Which is sort of funny, if you think about it.
Burgess wore a pair of bright orange jogging shorts, and a strappy tee made of some special running-shirt fabric—Nike made it or something. His sneakers were always fluorescently white. His socks were always pulled taut up to the tops of his calves. His hair was perpetually tousled, but his big bristly mustache was always trim and angled. He always looked like he was just about to take off somewhere.
The first and only thing Burgess ever said to me was at the occasion of our first meeting—in the aforementioned Rec room, watching the video player. He sort of sidled up next to me and asked me, "Are you running the race?" I looked over, and his eyes were all lit up, like you sometimes see a magician's or one of those homeless people who look like they know something you just don't. He had these pale blue eyes that were like the rime of an iced pond on an unusually warm February Saturday. As his longish hair tended towards the red, his irises somehow became three-dimensional when viewed framed by it.
I said, "Um" and he was gone, withdrawing from me quickly, moving with a peculiar grace.
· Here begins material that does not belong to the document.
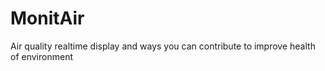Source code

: # MonitAir
Air quality realtime display and ways you can contribute to improve health of environment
I felt that I had failed somehow. He never said anything to me ever again.
Burgess lived up the hall from me—well, you knew that. Sometimes, my therapist says, I avoid painful memories with a kind of Jedi mind trick I play on myself. Like just then, I think, my analysis would be that I made that little jump, to "Burgess lived up the hall from me" to you know, avoid upset.
It's not that it had anything to do with me, really. Burgess, it turned out, asked the same question, pretty much in the same manner, of everyone he met for the first time. Sometimes, especially in the winter months, you'd hear him speak six or seven times a month. Always asked the same question, though. Never got an answer he seemed to care for one way or another.
Another reason Burgess was truly one of the quiet ones was because he never got upset. Some of the quiet ones, you know, every so often they get flipped out, and then the orderlies have to come in and do their work. But not Burgess. He was quiet and he stayed quiet, all of the time. Well, except once.
It's not as though I missed anything, as far as I can tell. I mean, Burgess didn't seem to have much in the way of personality to speak of—he just sort of stood around. Sometimes he would read a book, but I don't know what it was about. I figure, if he wanted to make conversation I'd talk to him. But he never did. Kind of makes you wonder. Like, somehow, he had boiled everything down into that one question. Like he could get everything he needed out of human interaction with that one question.
Sometimes, I was kind of envious, you know?
My therapist has explained certain gaps in my recollections as the result of an acute psychological shock that happened during something I was doing. He said that my profession had proven too stressful and that I had gotten sick, and that I had needed to come here to be made well. He told me that when I first came here, I wasn't quite conscious. I sort of drifted around, for six or seven weeks. Then something happened—I think they switched my medication. He won't tell me what happened, though, so I'm just guessing.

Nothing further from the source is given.